Skip to content

[Bug]: Python SDK HTTP 2 transport fails under high async sandbox concurrency with low default max_keepalive_connections #1418

@rohitrastogi

Description

@rohitrastogi

Sandbox ID or Build ID

No response

Environment

e2b==2.21.1
httpx==0.28.1
httpcore==1.0.9
h2==4.3.0
Python 3.13.6
macOS arm64

Timestamp of the issue

2026-06-10 15:15 America/Los_Angeles

Frequency

Happens every time

Expected behavior

The async Python SDK should support many concurrent sandboxes in one event loop without any client-side HTTP2 protocol errors.

Specifically, concurrent per-sandbox command/filesystem operations should NOT fail with h2 state-machine error such as Invalid input ConnectionInputs.SEND_SETTINGS in state ConnectionState.CLOSED.

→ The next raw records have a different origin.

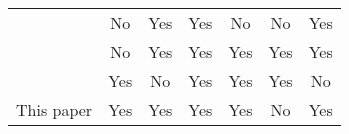 \begin{table}[]
\begin{tabular}{l|c|c|c|c|c|c}
    \cite{shahandashti2012private} & No                                                                   & Yes                                                                    & Yes                                                       & No                                                                             & No                                                                  & Yes                                                                   \\ \cline{1-1}
    \cite{higo2015privacy}         & No                                                                   & Yes                                                                    & Yes                                                       & Yes                                                                             & Yes                                                                 & Yes                                                                   \\ \cline{1-1}
    \cite{vsedvenka2015secure}         & Yes                                                                   & No                                                                    & Yes                                                       & Yes                                                                             & Yes                                                                 & No                                                                   \\ \cline{1-1}
    This paper                       & Yes                                                                  & Yes                                                                    & Yes                                                       & Yes                                                                             & No                                                                  & Yes                                                                   \\ \hline
	\end{tabular}
\end{table}

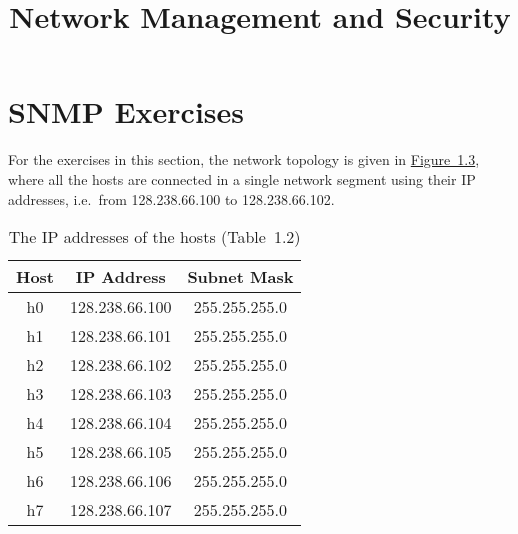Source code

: \documentclass{../UTNetLab}
\title{Network Management and Security}
\begin{document}
\part{SNMP Exercises}
    For the exercises in this section, the network topology is given in \hyperref[fig:1.3]{Figure~1.3}, where all the hosts are connected in a single network segment using their IP addresses, i.e.\  from 128.238.66.100 to 128.238.66.102.

    \begin{center}
        \begin{minipage}{0.48\textwidth}
            \begin{flushleft}
                \begin{table}[H]
                    \caption{The IP addresses of the hosts (Table~1.2)}
                    \centering
                    \begin{tabular}{ c c c }
                        \hline \hline
                        Host & IP Address & Subnet Mask \\
                        \hline 
                        h0 & 128.238.66.100 & 255.255.255.0 \\
                        h1 & 128.238.66.101 & 255.255.255.0 \\
                        h2 & 128.238.66.102 & 255.255.255.0 \\
                        h3 & 128.238.66.103 & 255.255.255.0 \\
                        h4 & 128.238.66.104 & 255.255.255.0 \\
                        h5 & 128.238.66.105 & 255.255.255.0 \\
                        h6 & 128.238.66.106 & 255.255.255.0 \\
                        h7 & 128.238.66.107 & 255.255.255.0 \\
                        \hline \hline
                        \end{tabular}
                \end{table}
            \end{flushleft}
        \end{minipage}
        \begin{minipage}{0.48\textwidth}
            \begin{flushright}
                \begin{figure}[H]
                    \centering
\end{figure}
\end{flushright}
\end{minipage}
\end{center}
\end{document}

A locally closed HTTP2 connection should probably either not be selected for a request, connections should not be closed while assigned to a request, or the SDK/client should safely retry before surfacing client errors.

Actual behavior

At high sandbox concurrency, the async Python SDK can fail during sandbox commands with HTTP2 closed-state errors. I've encountered the following:

  • Invalid input ConnectionInputs.SEND_SETTINGS in state ConnectionState.CLOSED
  • Invalid input ConnectionInputs.SEND_HEADERS in state ConnectionState.CLOSED

when using operations like sandbox.commands.run(...) and sandbox.files.make_dir(...).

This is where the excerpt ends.